╭──
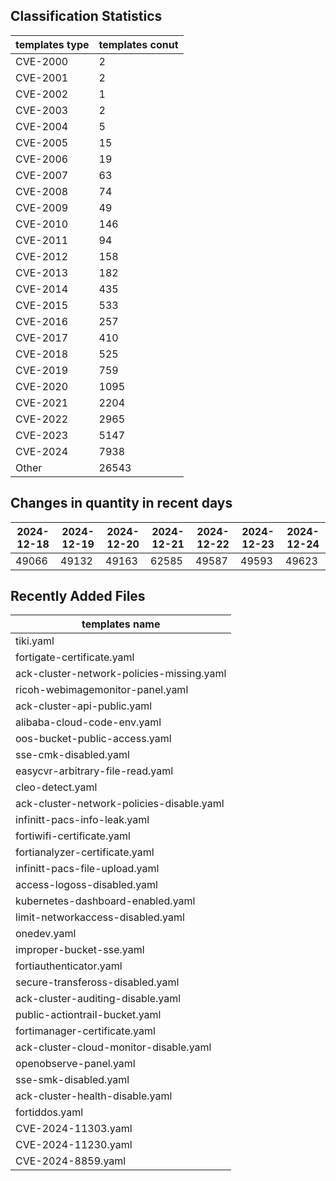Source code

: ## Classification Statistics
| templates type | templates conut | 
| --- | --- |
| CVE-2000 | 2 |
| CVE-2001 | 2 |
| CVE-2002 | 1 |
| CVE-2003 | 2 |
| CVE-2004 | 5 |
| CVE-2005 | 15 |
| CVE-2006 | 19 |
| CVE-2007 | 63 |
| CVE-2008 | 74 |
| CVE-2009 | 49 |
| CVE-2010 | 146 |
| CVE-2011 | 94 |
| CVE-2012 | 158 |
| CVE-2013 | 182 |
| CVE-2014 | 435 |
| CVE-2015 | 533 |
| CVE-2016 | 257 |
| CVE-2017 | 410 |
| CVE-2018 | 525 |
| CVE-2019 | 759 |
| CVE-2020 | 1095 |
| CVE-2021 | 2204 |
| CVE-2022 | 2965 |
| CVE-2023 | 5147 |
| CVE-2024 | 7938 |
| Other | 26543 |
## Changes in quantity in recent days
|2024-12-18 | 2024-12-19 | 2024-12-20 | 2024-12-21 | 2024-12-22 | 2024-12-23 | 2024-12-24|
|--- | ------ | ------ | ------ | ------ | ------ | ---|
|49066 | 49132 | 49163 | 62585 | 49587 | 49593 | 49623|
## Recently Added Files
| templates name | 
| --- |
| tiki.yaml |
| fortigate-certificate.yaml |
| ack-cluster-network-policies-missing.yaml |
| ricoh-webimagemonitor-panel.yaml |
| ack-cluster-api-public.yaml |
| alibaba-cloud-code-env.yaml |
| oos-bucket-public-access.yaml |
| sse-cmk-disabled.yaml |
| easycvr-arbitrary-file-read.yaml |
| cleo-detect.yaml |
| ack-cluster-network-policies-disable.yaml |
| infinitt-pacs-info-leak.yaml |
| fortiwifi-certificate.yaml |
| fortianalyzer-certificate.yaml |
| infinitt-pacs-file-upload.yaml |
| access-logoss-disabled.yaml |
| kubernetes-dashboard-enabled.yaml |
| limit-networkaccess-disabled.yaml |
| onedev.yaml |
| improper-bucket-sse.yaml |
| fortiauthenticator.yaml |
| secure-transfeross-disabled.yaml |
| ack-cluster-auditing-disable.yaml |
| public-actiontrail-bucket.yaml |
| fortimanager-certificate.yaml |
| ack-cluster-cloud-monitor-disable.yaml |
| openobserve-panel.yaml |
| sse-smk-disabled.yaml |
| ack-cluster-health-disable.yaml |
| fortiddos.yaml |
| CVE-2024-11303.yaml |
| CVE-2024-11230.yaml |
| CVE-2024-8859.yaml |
╰──
• [What you need to do]:
The number of lines in the data holding the string "cloud" is the whole answer.

• [Answer area]:
2